» Work to complete
Which lines in the records below contain the word "alpha"? Report each of them.
▬▬▬▬▬▬
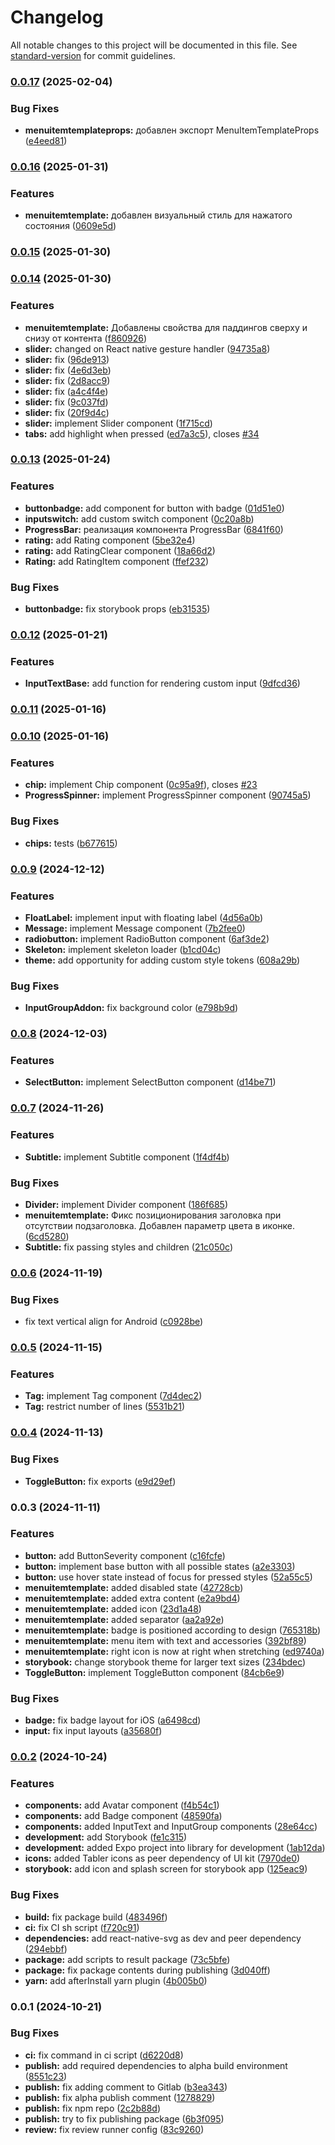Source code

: # Changelog

All notable changes to this project will be documented in this file. See [standard-version](https://github.com/conventional-changelog/standard-version) for commit guidelines.

### [0.0.17](https://gitlab.cdek.ru/react-native/react-native-prime-ui-kit/compare/v0.0.16...v0.0.17) (2025-02-04)


### Bug Fixes

* **menuitemtemplateprops:** добавлен экспорт MenuItemTemplateProps ([e4eed81](https://gitlab.cdek.ru/react-native/react-native-prime-ui-kit/commit/e4eed818ada0163122c6580b9ebbd3592be93977))

### [0.0.16](https://gitlab.cdek.ru/react-native/react-native-prime-ui-kit/compare/v0.0.15...v0.0.16) (2025-01-31)


### Features

* **menuitemtemplate:** добавлен визуальный стиль для нажатого состояния ([0609e5d](https://gitlab.cdek.ru/react-native/react-native-prime-ui-kit/commit/0609e5dde20e73b191286f87fe059a423d55fcc5))

### [0.0.15](https://gitlab.cdek.ru/react-native/react-native-prime-ui-kit/compare/v0.0.14...v0.0.15) (2025-01-30)

### [0.0.14](https://gitlab.cdek.ru/react-native/react-native-prime-ui-kit/compare/v0.0.13...v0.0.14) (2025-01-30)


### Features

* **menuitemtemplate:** Добавлены свойства для паддингов сверху и снизу от контента ([f860926](https://gitlab.cdek.ru/react-native/react-native-prime-ui-kit/commit/f8609267377fd2813ec0245fac4a43835edb2203))
* **slider:** changed on React native gesture handler ([94735a8](https://gitlab.cdek.ru/react-native/react-native-prime-ui-kit/commit/94735a86a7915be5bb8addcfe901ac0dd7771e0c))
* **slider:** fix ([96de913](https://gitlab.cdek.ru/react-native/react-native-prime-ui-kit/commit/96de913b51dc4164561d015975dfe210c9a408a8))
* **slider:** fix ([4e6d3eb](https://gitlab.cdek.ru/react-native/react-native-prime-ui-kit/commit/4e6d3eb0c737882708b7768dc02c355e1c45c093))
* **slider:** fix ([2d8acc9](https://gitlab.cdek.ru/react-native/react-native-prime-ui-kit/commit/2d8acc95a8f8b19c6787f8835e4aea2e772e224b))
* **slider:** fix ([a4c4f4e](https://gitlab.cdek.ru/react-native/react-native-prime-ui-kit/commit/a4c4f4ef270862a37581e0f2d6f7f7a1caec019e))
* **slider:** fix ([9c037fd](https://gitlab.cdek.ru/react-native/react-native-prime-ui-kit/commit/9c037fda92445d7b9e1d08d0dbc3f7842f00e7cc))
* **slider:** fix ([20f9d4c](https://gitlab.cdek.ru/react-native/react-native-prime-ui-kit/commit/20f9d4c5ac137fbe4dddf34d0efeedce8a2b76c6))
* **slider:** implement Slider component ([1f715cd](https://gitlab.cdek.ru/react-native/react-native-prime-ui-kit/commit/1f715cd1484ab17ad0dcfc3ba73628a04579ed8d))
* **tabs:** add highlight when pressed ([ed7a3c5](https://gitlab.cdek.ru/react-native/react-native-prime-ui-kit/commit/ed7a3c5eb74cadbbcbb79d291d9c8dacf0988b50)), closes [#34](https://gitlab.cdek.ru/react-native/react-native-prime-ui-kit/issues/34)

### [0.0.13](https://gitlab.cdek.ru/react-native/react-native-prime-ui-kit/compare/v0.0.12...v0.0.13) (2025-01-24)


### Features

* **buttonbadge:** add component for button with badge ([01d51e0](https://gitlab.cdek.ru/react-native/react-native-prime-ui-kit/commit/01d51e02bd7577ddf9b7b22d2f0aa04b48475600))
* **inputswitch:** add custom switch component ([0c20a8b](https://gitlab.cdek.ru/react-native/react-native-prime-ui-kit/commit/0c20a8b82d8a2324d68f76034a85885bb971f9be))
* **ProgressBar:** реализация компонента ProgressBar ([6841f60](https://gitlab.cdek.ru/react-native/react-native-prime-ui-kit/commit/6841f60f84a57f1af4ea51f9481d04eede52b8e7))
* **rating:** add Rating component ([5be32e4](https://gitlab.cdek.ru/react-native/react-native-prime-ui-kit/commit/5be32e46a23937ba2427afbc3cf8c215f17577db))
* **rating:** add RatingClear component ([18a66d2](https://gitlab.cdek.ru/react-native/react-native-prime-ui-kit/commit/18a66d26fcc13a0497fb4923007a540e48b3b460))
* **Rating:** add RatingItem component ([ffef232](https://gitlab.cdek.ru/react-native/react-native-prime-ui-kit/commit/ffef23274aacbfadeecc8c112e955014eaa4224c))


### Bug Fixes

* **buttonbadge:** fix storybook props ([eb31535](https://gitlab.cdek.ru/react-native/react-native-prime-ui-kit/commit/eb31535fc0311b8a97b70023837e3da83f9d97f6))

### [0.0.12](https://gitlab.cdek.ru/react-native/react-native-prime-ui-kit/compare/v0.0.11...v0.0.12) (2025-01-21)


### Features

* **InputTextBase:** add function for rendering custom input ([9dfcd36](https://gitlab.cdek.ru/react-native/react-native-prime-ui-kit/commit/9dfcd3660ee465c5cdc669d333da1f4a4b0bc28d))

### [0.0.11](https://gitlab.cdek.ru/react-native/react-native-prime-ui-kit/compare/v0.0.10...v0.0.11) (2025-01-16)

### [0.0.10](https://gitlab.cdek.ru/react-native/react-native-prime-ui-kit/compare/v0.0.9...v0.0.10) (2025-01-16)


### Features

* **chip:** implement Chip component ([0c95a9f](https://gitlab.cdek.ru/react-native/react-native-prime-ui-kit/commit/0c95a9fa3abdb0d4d85bc5d74f871a894e670fe8)), closes [#23](https://gitlab.cdek.ru/react-native/react-native-prime-ui-kit/issues/23)
* **ProgressSpinner:** implement ProgressSpinner component ([90745a5](https://gitlab.cdek.ru/react-native/react-native-prime-ui-kit/commit/90745a5087ebd75d1d0fdad0501ac3aa3e03bf3d))


### Bug Fixes

* **chips:** tests ([b677615](https://gitlab.cdek.ru/react-native/react-native-prime-ui-kit/commit/b6776152a06b54bf686452b8f4093ba54f9a9495))

### [0.0.9](https://gitlab.cdek.ru/react-native/react-native-prime-ui-kit/compare/v0.0.8...v0.0.9) (2024-12-12)


### Features

* **FloatLabel:** implement input with floating label ([4d56a0b](https://gitlab.cdek.ru/react-native/react-native-prime-ui-kit/commit/4d56a0b1681011f6e61578d10eb7abd4e4df3747))
* **Message:** implement Message component ([7b2fee0](https://gitlab.cdek.ru/react-native/react-native-prime-ui-kit/commit/7b2fee050c0293f323211d2a4f5c806ed5eda118))
* **radiobutton:** implement RadioButton component ([6af3de2](https://gitlab.cdek.ru/react-native/react-native-prime-ui-kit/commit/6af3de24e181662bb98dba0635881995ff5f1996))
* **Skeleton:** implement skeleton loader ([b1cd04c](https://gitlab.cdek.ru/react-native/react-native-prime-ui-kit/commit/b1cd04c8cb5c34331c5dec9fab243c67db04632a))
* **theme:** add opportunity for adding custom style tokens ([608a29b](https://gitlab.cdek.ru/react-native/react-native-prime-ui-kit/commit/608a29ba1d5c6df88920aaaf82a749d5372e79fa))


### Bug Fixes

* **InputGroupAddon:** fix background color ([e798b9d](https://gitlab.cdek.ru/react-native/react-native-prime-ui-kit/commit/e798b9d237a6ac1993929a503c9dd458c995c86c))

### [0.0.8](https://gitlab.cdek.ru/react-native/react-native-prime-ui-kit/compare/v0.0.7...v0.0.8) (2024-12-03)


### Features

* **SelectButton:** implement SelectButton component ([d14be71](https://gitlab.cdek.ru/react-native/react-native-prime-ui-kit/commit/d14be71af8e8a352f87c820fefe7cce56fc2ac00))

### [0.0.7](https://gitlab.cdek.ru/react-native/react-native-prime-ui-kit/compare/v0.0.6...v0.0.7) (2024-11-26)


### Features

* **Subtitle:** implement Subtitle component ([1f4df4b](https://gitlab.cdek.ru/react-native/react-native-prime-ui-kit/commit/1f4df4b6c016b9606e937a9956175a2f9aa0b6a9))


### Bug Fixes

* **Divider:** implement Divider component ([186f685](https://gitlab.cdek.ru/react-native/react-native-prime-ui-kit/commit/186f685c6b5f51b2a3514b6b2a3357536b6445af))
* **menuitemtemplate:** Фикс позиционирования заголовка при отсутствии подзаголовка. Добавлен параметр цвета в иконке. ([6cd5280](https://gitlab.cdek.ru/react-native/react-native-prime-ui-kit/commit/6cd52806581d834aa718183c831514e330d17135))
* **Subtitle:** fix passing styles and children ([21c050c](https://gitlab.cdek.ru/react-native/react-native-prime-ui-kit/commit/21c050c50fe8103f1bf9d193102b32d30a6f3352))

### [0.0.6](https://gitlab.cdek.ru/react-native/react-native-prime-ui-kit/compare/v0.0.5...v0.0.6) (2024-11-19)


### Bug Fixes

* fix text vertical align for Android ([c0928be](https://gitlab.cdek.ru/react-native/react-native-prime-ui-kit/commit/c0928becefa26e3319a4da44dc2e586455f32557))

### [0.0.5](https://gitlab.cdek.ru/react-native/react-native-prime-ui-kit/compare/v0.0.4...v0.0.5) (2024-11-15)


### Features

* **Tag:** implement Tag component ([7d4dec2](https://gitlab.cdek.ru/react-native/react-native-prime-ui-kit/commit/7d4dec2d5436e304c33e268765ef22a286f6bf28))
* **Tag:** restrict number of lines ([5531b21](https://gitlab.cdek.ru/react-native/react-native-prime-ui-kit/commit/5531b211fe81bb31f187d9251b63312bf7b70b81))

### [0.0.4](https://gitlab.cdek.ru/react-native/react-native-prime-ui-kit/compare/v0.0.3...v0.0.4) (2024-11-13)


### Bug Fixes

* **ToggleButton:** fix exports ([e9d29ef](https://gitlab.cdek.ru/react-native/react-native-prime-ui-kit/commit/e9d29ef0a91b8b792c4ad1a879524682e985bdb0))

### 0.0.3 (2024-11-11)


### Features

* **button:** add ButtonSeverity component ([c16fcfe](https://gitlab.cdek.ru/react-native/react-native-prime-ui-kit/commit/c16fcfe238467a4f19b211a9632e7dc3e578f0b3))
* **button:** implement base button with all possible states ([a2e3303](https://gitlab.cdek.ru/react-native/react-native-prime-ui-kit/commit/a2e33037b799f2cf035207b90f0fd6965cbe8256))
* **button:** use hover state instead of focus for pressed styles ([52a55c5](https://gitlab.cdek.ru/react-native/react-native-prime-ui-kit/commit/52a55c562686100344543017c2dbda9756c8fa2c))
* **menuitemtemplate:** added disabled state ([42728cb](https://gitlab.cdek.ru/react-native/react-native-prime-ui-kit/commit/42728cba1893d815e51eab44214ff0231a8871e5))
* **menuitemtemplate:** added extra content ([e2a9bd4](https://gitlab.cdek.ru/react-native/react-native-prime-ui-kit/commit/e2a9bd4a5f7ec6915951eee4fbfbd3ecc5c835a0))
* **menuitemtemplate:** added icon ([23d1a48](https://gitlab.cdek.ru/react-native/react-native-prime-ui-kit/commit/23d1a48be7cce45af5bb894a123b0b0efb72af35))
* **menuitemtemplate:** added separator ([aa2a92e](https://gitlab.cdek.ru/react-native/react-native-prime-ui-kit/commit/aa2a92e325037459563bdd56ac90712856f4a77d))
* **menuitemtemplate:** badge is positioned according to design ([765318b](https://gitlab.cdek.ru/react-native/react-native-prime-ui-kit/commit/765318b26893c8cf8cba278f852d3232687c30f6))
* **menuitemtemplate:** menu item with text and accessories ([392bf89](https://gitlab.cdek.ru/react-native/react-native-prime-ui-kit/commit/392bf8942dfe1fdd8f6941d82fc19d920fc6f6d1))
* **menuitemtemplate:** right icon is now at right when stretching ([ed9740a](https://gitlab.cdek.ru/react-native/react-native-prime-ui-kit/commit/ed9740ac8073a32261be6bf6982b0c0e78964177))
* **storybook:** change storybook theme for larger text sizes ([234bdec](https://gitlab.cdek.ru/react-native/react-native-prime-ui-kit/commit/234bdec6d069d8611a67fac00d73b7c5f0fa0e26))
* **ToggleButton:** implement ToggleButton component ([84cb6e9](https://gitlab.cdek.ru/react-native/react-native-prime-ui-kit/commit/84cb6e99cd7e179b29f093d6d7ecaa1ac9dc60f2))


### Bug Fixes

* **badge:** fix badge layout for iOS ([a6498cd](https://gitlab.cdek.ru/react-native/react-native-prime-ui-kit/commit/a6498cd411d3a167482f1c4fbffd18f8105b769e))
* **input:** fix input layouts ([a35680f](https://gitlab.cdek.ru/react-native/react-native-prime-ui-kit/commit/a35680fe2a227c6de3f08f37ed0bc9faef6a1a1b))

### [0.0.2](https://gitlab.cdek.ru/react-native/react-native-prime-ui-kit/compare/v0.0.1...v0.0.2) (2024-10-24)


### Features

* **components:** add Avatar component ([f4b54c1](https://gitlab.cdek.ru/react-native/react-native-prime-ui-kit/commit/f4b54c167c602d6d2741b780de757af0ba9f2840))
* **components:** add Badge component ([48590fa](https://gitlab.cdek.ru/react-native/react-native-prime-ui-kit/commit/48590fae8f52d349096b6ab925a2b20e3249e5b8))
* **components:** added InputText and InputGroup components ([28e64cc](https://gitlab.cdek.ru/react-native/react-native-prime-ui-kit/commit/28e64ccbd5ac92afc32cac4b147e151dde900441))
* **development:** add Storybook ([fe1c315](https://gitlab.cdek.ru/react-native/react-native-prime-ui-kit/commit/fe1c3150e068756c98b67e00b572059c3a3753f8))
* **development:** added Expo project into library for development ([1ab12da](https://gitlab.cdek.ru/react-native/react-native-prime-ui-kit/commit/1ab12da32725740b7c4c97c37be30172203ce562))
* **icons:** added Tabler icons as peer dependency of UI kit ([7970de0](https://gitlab.cdek.ru/react-native/react-native-prime-ui-kit/commit/7970de0a04a6761229a9a261bf9ab826290aba47))
* **storybook:** add icon and splash screen for storybook app ([125eac9](https://gitlab.cdek.ru/react-native/react-native-prime-ui-kit/commit/125eac97c6499c02c315f29ce68cfb1893731e58))


### Bug Fixes

* **build:** fix package build ([483496f](https://gitlab.cdek.ru/react-native/react-native-prime-ui-kit/commit/483496fd18a1822c9bf55e35000c85201cd07af6))
* **ci:** fix CI sh script ([f720c91](https://gitlab.cdek.ru/react-native/react-native-prime-ui-kit/commit/f720c91e9f92ed55448d790d968616edea565e45))
* **dependencies:** add react-native-svg as dev and peer dependency ([294ebbf](https://gitlab.cdek.ru/react-native/react-native-prime-ui-kit/commit/294ebbf388cab2add4f781ac652042ca309d0b2f))
* **package:** add scripts to result package ([73c5bfe](https://gitlab.cdek.ru/react-native/react-native-prime-ui-kit/commit/73c5bfe4a06987d33bfc2b67afb92a70458582db))
* **package:** fix package contents during publishing ([3d040ff](https://gitlab.cdek.ru/react-native/react-native-prime-ui-kit/commit/3d040ff2aadcd4762ef7e5b031d6dd630dd83e22))
* **yarn:** add afterInstall yarn plugin ([4b005b0](https://gitlab.cdek.ru/react-native/react-native-prime-ui-kit/commit/4b005b0f1e9ed58bc7c8a9afdfa2ce3bb23887eb))

### 0.0.1 (2024-10-21)


### Bug Fixes

* **ci:** fix command in ci script ([d6220d8](https://gitlab.cdek.ru/react-native/react-native-prime-ui-kit/commit/d6220d8d29d1947e1613c5dfa5134e5dc25743c0))
* **publish:** add required dependencies to alpha build environment ([8551c23](https://gitlab.cdek.ru/react-native/react-native-prime-ui-kit/commit/8551c2309d67cb84f945a4ca5fdf85305fbf5291))
* **publish:** fix adding comment to Gitlab ([b3ea343](https://gitlab.cdek.ru/react-native/react-native-prime-ui-kit/commit/b3ea3439b68b318d68fe2879ef13b865264fc99b))
* **publish:** fix alpha publish comment ([1278829](https://gitlab.cdek.ru/react-native/react-native-prime-ui-kit/commit/12788296778e36be5dd0413ab3addb99ed24cc45))
* **publish:** fix npm repo ([2c2b88d](https://gitlab.cdek.ru/react-native/react-native-prime-ui-kit/commit/2c2b88dfa13ba795dfb36fef18b9bec3113950c9))
* **publish:** try to fix publishing package ([6b3f095](https://gitlab.cdek.ru/react-native/react-native-prime-ui-kit/commit/6b3f09574489e36ffea23d316c3749c504f2d920))
* **review:** fix review runner config ([83c9260](https://gitlab.cdek.ru/react-native/react-native-prime-ui-kit/commit/83c9260b954636dd4e478edcf06191bf7dfd8b5a))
▬▬▬▬▬▬
» Response box
* **publish:** add required dependencies to alpha build environment ([8551c23](https://gitlab.cdek.ru/react-native/react-native-prime-ui-kit/commit/8551c2309d67cb84f945a4ca5fdf85305fbf5291))
* **publish:** fix alpha publish comment ([1278829](https://gitlab.cdek.ru/react-native/react-native-prime-ui-kit/commit/12788296778e36be5dd0413ab3addb99ed24cc45))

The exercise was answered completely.